PROBLEM TO WORK ON: The lines to print are the one containing "1. 首先将新节点加入到集群中，可以通过在集群中任何一个客户端执行cluster meet" and every line after it through the end of the entries below. Print them exactly and nothing else.

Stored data
BEGIN
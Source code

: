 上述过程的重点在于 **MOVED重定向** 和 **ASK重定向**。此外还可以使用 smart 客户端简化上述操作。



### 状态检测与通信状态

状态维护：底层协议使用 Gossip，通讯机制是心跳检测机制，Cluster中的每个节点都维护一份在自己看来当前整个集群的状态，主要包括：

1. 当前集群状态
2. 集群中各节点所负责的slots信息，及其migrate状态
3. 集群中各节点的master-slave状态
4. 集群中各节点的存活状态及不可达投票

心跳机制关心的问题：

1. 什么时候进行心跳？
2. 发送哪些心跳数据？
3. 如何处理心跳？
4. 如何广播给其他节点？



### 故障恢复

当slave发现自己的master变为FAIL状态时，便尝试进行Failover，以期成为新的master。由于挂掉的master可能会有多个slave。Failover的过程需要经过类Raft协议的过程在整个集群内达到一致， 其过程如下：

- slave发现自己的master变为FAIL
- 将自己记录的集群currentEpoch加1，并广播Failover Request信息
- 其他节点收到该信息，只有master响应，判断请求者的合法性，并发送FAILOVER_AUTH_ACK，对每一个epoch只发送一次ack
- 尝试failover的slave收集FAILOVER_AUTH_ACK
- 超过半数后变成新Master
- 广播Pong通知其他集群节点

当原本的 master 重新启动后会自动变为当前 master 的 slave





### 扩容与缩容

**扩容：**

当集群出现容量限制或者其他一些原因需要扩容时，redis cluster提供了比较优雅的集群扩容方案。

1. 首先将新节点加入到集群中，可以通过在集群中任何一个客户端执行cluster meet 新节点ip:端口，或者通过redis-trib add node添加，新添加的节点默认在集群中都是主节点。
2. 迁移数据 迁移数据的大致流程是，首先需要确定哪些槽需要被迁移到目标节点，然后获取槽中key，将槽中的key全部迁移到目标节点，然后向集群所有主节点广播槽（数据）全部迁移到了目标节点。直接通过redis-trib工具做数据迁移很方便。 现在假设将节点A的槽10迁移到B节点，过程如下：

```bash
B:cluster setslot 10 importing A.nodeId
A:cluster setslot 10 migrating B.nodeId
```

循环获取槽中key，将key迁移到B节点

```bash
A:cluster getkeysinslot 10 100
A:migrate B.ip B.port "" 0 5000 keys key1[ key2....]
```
END
TASK SOLUTION:
1. 首先将新节点加入到集群中，可以通过在集群中任何一个客户端执行cluster meet 新节点ip:端口，或者通过redis-trib add node添加，新添加的节点默认在集群中都是主节点。
2. 迁移数据 迁移数据的大致流程是，首先需要确定哪些槽需要被迁移到目标节点，然后获取槽中key，将槽中的key全部迁移到目标节点，然后向集群所有主节点广播槽（数据）全部迁移到了目标节点。直接通过redis-trib工具做数据迁移很方便。 现在假设将节点A的槽10迁移到B节点，过程如下：

```bash
B:cluster setslot 10 importing A.nodeId
A:cluster setslot 10 migrating B.nodeId
```

循环获取槽中key，将key迁移到B节点

```bash
A:cluster getkeysinslot 10 100
A:migrate B.ip B.port "" 0 5000 keys key1[ key2....]
```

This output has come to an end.